Proof of the theorem:

Consider an isosceles Δ ABC with the foundation AS .

The sides are equal AB = Sun ,

Therefore, the angles at the base ∠ BАC = ∠ BCA .

Theorem on the bisector, median, height, drawn to the base of an isosceles triangle

• Theorem 2. In an isosceles triangle, the bisector drawn to the base is the median and the height.
• Theorem 3. In an isosceles triangle, the median drawn to the base is the bisector and the height.
• Theorem 4. In an isosceles triangle, the height drawn to the base is the bisector and median.

Proof of the theorem:

• Dan Δ ABC .
• From point V let's hold the height BD.
• The triangle is divided into Δ ABD and Δ CBD. These triangles are equal because their hypotenuse and common leg are equal ().
• Direct AS and BD are called perpendicular.
• B Δ ABD and Δ BCD ∠ BAD = ∠ BСD (from Theorem 1).
• AB = BC - the sides are equal.
• Parties AD = CD, since point D divides the segment in half.
• Hence Δ ABD = Δ BCD.
• The bisector, height and median are one segment - BD

Output:

1. The height of an isosceles triangle, drawn to the base, is the median and bisector.
2. The median of an isosceles triangle, drawn to the base, is the height and bisector.
3. The bisector of an isosceles triangle, drawn to the base, is the median and the height.

Remember! When solving such problems, lower the height to the base of the isosceles triangle. To divide it into two equal right-angled triangles.
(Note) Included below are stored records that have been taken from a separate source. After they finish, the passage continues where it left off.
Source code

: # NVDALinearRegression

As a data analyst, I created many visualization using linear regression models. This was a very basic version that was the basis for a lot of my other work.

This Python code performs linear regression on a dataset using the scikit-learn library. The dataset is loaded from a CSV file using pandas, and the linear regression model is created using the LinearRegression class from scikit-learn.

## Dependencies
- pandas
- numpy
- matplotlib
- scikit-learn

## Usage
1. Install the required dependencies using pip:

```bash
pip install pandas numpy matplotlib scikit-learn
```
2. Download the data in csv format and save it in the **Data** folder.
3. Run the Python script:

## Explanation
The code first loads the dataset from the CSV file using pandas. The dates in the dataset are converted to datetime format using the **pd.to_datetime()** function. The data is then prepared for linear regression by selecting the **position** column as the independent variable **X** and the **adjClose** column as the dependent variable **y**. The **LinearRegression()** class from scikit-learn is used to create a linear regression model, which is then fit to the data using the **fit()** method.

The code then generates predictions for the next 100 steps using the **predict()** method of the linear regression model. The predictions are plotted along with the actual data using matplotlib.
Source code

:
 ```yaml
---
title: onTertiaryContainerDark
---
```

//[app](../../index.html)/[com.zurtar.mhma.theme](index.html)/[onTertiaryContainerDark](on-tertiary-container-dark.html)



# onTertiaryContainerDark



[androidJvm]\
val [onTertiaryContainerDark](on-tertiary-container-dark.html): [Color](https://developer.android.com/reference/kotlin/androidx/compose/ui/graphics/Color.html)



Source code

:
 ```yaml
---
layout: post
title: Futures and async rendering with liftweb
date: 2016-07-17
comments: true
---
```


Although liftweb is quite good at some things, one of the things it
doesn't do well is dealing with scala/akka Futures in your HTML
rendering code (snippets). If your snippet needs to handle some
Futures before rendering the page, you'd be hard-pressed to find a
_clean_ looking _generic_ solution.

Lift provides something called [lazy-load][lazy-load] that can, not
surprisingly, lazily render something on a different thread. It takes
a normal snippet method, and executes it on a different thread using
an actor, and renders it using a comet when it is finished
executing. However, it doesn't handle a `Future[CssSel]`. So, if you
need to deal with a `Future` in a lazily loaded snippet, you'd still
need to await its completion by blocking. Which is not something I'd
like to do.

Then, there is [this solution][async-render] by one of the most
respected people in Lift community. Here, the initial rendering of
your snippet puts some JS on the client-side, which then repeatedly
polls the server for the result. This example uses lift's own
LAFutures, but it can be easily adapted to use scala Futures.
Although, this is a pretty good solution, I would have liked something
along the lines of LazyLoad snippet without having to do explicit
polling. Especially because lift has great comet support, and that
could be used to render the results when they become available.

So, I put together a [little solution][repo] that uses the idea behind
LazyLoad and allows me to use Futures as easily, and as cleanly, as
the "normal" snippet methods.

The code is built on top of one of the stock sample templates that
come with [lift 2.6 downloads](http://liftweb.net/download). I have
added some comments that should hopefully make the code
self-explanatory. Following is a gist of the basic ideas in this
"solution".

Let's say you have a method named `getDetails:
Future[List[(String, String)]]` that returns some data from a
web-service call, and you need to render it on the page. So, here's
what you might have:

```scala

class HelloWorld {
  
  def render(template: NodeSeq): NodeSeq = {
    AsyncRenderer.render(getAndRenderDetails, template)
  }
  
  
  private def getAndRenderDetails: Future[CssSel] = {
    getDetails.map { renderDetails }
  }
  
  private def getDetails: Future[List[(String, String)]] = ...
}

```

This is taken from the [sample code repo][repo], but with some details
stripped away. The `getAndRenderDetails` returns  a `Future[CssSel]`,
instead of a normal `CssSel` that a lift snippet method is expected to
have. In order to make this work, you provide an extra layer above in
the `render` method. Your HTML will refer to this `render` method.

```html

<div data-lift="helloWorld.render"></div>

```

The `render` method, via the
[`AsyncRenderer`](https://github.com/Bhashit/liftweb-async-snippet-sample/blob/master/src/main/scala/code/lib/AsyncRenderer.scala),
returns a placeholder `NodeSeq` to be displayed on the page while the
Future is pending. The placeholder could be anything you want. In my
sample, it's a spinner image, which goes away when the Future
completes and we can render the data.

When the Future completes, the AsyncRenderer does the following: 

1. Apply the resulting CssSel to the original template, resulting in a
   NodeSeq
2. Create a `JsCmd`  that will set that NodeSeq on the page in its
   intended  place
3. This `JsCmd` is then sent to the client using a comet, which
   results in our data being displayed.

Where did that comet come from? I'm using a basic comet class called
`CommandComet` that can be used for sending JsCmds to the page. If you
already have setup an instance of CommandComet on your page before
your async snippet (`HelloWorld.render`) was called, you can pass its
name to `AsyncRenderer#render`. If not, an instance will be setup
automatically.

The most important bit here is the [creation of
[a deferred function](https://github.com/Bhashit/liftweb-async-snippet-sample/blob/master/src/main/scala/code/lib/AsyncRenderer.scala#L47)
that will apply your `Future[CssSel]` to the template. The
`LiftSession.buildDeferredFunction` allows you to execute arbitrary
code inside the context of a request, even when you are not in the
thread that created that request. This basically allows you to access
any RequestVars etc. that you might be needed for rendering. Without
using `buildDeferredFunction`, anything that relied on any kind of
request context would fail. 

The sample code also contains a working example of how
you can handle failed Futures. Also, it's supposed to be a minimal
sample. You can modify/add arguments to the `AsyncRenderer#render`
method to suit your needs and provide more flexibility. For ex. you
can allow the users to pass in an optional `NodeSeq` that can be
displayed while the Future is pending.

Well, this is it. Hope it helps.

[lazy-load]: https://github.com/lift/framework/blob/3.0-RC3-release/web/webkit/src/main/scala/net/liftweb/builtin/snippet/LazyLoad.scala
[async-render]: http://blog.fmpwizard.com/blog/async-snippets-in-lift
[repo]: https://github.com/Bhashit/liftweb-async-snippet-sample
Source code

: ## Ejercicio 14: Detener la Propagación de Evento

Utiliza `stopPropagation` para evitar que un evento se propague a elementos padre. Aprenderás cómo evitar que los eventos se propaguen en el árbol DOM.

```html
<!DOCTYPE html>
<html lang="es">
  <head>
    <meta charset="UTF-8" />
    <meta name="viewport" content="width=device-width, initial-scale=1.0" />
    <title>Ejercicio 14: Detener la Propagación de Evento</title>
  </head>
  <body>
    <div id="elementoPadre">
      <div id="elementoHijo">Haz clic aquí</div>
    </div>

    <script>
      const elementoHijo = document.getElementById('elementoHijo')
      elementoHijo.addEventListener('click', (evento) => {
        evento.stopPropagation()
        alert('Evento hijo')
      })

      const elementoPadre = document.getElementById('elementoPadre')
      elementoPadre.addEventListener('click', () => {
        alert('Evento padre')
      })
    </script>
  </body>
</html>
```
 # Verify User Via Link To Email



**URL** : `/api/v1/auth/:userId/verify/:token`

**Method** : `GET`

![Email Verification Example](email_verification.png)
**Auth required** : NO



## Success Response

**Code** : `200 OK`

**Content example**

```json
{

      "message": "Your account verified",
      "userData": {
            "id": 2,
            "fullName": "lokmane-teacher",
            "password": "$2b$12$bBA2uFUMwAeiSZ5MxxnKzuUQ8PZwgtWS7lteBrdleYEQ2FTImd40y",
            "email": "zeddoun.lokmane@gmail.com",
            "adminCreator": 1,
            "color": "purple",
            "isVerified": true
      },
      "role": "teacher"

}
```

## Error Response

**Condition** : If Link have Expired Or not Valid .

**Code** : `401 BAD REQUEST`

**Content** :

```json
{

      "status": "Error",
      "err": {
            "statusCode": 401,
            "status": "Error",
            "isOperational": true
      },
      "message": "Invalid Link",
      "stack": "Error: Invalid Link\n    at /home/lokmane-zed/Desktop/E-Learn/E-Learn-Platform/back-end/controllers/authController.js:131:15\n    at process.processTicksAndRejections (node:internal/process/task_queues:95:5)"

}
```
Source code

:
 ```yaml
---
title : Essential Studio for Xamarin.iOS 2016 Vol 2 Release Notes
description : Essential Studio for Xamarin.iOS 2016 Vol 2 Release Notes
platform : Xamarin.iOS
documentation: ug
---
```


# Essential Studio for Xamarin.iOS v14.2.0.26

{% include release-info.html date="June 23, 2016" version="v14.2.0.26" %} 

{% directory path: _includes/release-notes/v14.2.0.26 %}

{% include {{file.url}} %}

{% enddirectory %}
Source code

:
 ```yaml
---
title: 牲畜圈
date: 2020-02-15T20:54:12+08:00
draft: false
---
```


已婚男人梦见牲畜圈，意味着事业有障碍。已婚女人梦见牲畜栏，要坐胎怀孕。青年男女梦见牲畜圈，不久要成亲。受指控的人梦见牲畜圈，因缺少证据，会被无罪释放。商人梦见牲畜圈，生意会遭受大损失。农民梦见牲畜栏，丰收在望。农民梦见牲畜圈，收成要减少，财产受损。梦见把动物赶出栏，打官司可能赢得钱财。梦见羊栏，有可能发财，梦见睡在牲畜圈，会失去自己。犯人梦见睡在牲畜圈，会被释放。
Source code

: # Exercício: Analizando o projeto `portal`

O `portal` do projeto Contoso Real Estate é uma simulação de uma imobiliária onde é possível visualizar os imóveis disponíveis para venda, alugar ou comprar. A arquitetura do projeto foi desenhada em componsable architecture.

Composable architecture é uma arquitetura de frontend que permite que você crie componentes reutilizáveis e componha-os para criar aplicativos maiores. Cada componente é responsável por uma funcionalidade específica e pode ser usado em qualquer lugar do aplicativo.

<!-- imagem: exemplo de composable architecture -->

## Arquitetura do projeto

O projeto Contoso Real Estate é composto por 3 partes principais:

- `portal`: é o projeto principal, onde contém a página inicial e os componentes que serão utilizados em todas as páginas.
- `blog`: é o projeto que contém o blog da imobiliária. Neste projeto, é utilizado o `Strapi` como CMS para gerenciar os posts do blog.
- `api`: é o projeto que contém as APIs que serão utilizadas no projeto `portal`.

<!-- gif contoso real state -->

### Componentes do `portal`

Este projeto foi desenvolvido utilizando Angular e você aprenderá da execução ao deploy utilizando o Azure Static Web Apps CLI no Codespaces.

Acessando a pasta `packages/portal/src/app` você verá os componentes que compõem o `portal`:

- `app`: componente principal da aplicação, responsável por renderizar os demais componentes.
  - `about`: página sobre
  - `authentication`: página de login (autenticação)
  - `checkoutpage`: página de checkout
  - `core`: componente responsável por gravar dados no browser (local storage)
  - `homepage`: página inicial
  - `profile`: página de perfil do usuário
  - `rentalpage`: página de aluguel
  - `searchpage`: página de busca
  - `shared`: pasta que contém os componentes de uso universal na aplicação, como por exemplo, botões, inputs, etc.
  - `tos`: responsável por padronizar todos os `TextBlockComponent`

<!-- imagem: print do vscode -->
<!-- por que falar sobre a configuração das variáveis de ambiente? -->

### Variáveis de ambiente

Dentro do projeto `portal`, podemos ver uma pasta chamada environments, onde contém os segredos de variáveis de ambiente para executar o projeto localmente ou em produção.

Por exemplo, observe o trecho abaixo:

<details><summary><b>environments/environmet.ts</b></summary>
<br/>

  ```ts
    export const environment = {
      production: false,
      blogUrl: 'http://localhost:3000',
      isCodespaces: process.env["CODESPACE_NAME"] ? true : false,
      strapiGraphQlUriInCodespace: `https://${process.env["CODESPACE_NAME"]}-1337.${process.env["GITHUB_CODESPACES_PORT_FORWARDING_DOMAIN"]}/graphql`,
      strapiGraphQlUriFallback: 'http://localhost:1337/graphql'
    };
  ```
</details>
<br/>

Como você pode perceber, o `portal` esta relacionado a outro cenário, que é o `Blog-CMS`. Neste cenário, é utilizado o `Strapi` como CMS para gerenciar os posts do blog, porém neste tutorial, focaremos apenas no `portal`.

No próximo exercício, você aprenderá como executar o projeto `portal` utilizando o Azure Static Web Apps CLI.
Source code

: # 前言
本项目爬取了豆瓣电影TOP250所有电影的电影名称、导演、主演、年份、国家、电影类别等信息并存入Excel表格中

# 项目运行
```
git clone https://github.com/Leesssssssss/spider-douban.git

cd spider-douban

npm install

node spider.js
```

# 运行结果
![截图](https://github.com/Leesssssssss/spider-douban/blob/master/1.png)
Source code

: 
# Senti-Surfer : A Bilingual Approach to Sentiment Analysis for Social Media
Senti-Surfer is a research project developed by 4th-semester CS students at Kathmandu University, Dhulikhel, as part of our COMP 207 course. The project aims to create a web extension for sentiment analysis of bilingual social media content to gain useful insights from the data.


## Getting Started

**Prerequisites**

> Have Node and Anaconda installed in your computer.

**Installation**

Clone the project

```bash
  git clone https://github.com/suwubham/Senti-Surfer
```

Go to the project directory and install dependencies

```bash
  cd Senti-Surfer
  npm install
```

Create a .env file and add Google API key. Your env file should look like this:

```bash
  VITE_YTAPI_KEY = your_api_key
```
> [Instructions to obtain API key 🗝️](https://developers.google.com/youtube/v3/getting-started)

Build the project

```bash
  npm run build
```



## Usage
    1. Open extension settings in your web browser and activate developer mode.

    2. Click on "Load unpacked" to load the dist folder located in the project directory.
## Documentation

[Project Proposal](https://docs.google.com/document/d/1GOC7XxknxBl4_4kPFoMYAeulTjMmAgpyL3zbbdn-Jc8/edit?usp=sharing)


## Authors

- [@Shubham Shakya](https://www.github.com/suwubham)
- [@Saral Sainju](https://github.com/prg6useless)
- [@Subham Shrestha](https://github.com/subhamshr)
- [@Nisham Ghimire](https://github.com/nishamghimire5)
• Theorem 5. If three sides of one triangle are equal to three sides of another triangle, then such triangles are equal.

Proof of the theorem:

Given two Δ ABC and Δ A 1 B 1 C 1. Sides AB = A 1 B 1; BC = B 1 C 1; AC = A 1 C 1.

Proof by contradiction.

• Let the triangles not be equal (otherwise the triangles were equal in the first attribute).
• Let Δ A 1 B 1 C 2 = Δ ABC, whose vertex C 2 lies in the same half-plane with vertex C 1 relative to the straight line A 1 B 1. By assumption, the vertices C 1 and C 2 do not coincide. Let D be the midpoint of the segment C 1 C 2. Δ A 1 C 1 C 2 and Δ B 1 C 1 C 2 are isosceles with a common base C 1 C 2. Therefore, their medians A 1 D and B 1 D are heights. Hence, the lines A 1 D and B 1 D are perpendicular to the line C 1 C 2. A 1 D and B 1 D have different points A 1 and B 1, therefore, do not coincide. But through point D of straight line C 1 C 2 only one straight line perpendicular to it can be drawn.
• From here we came to a contradiction and proved the theorem.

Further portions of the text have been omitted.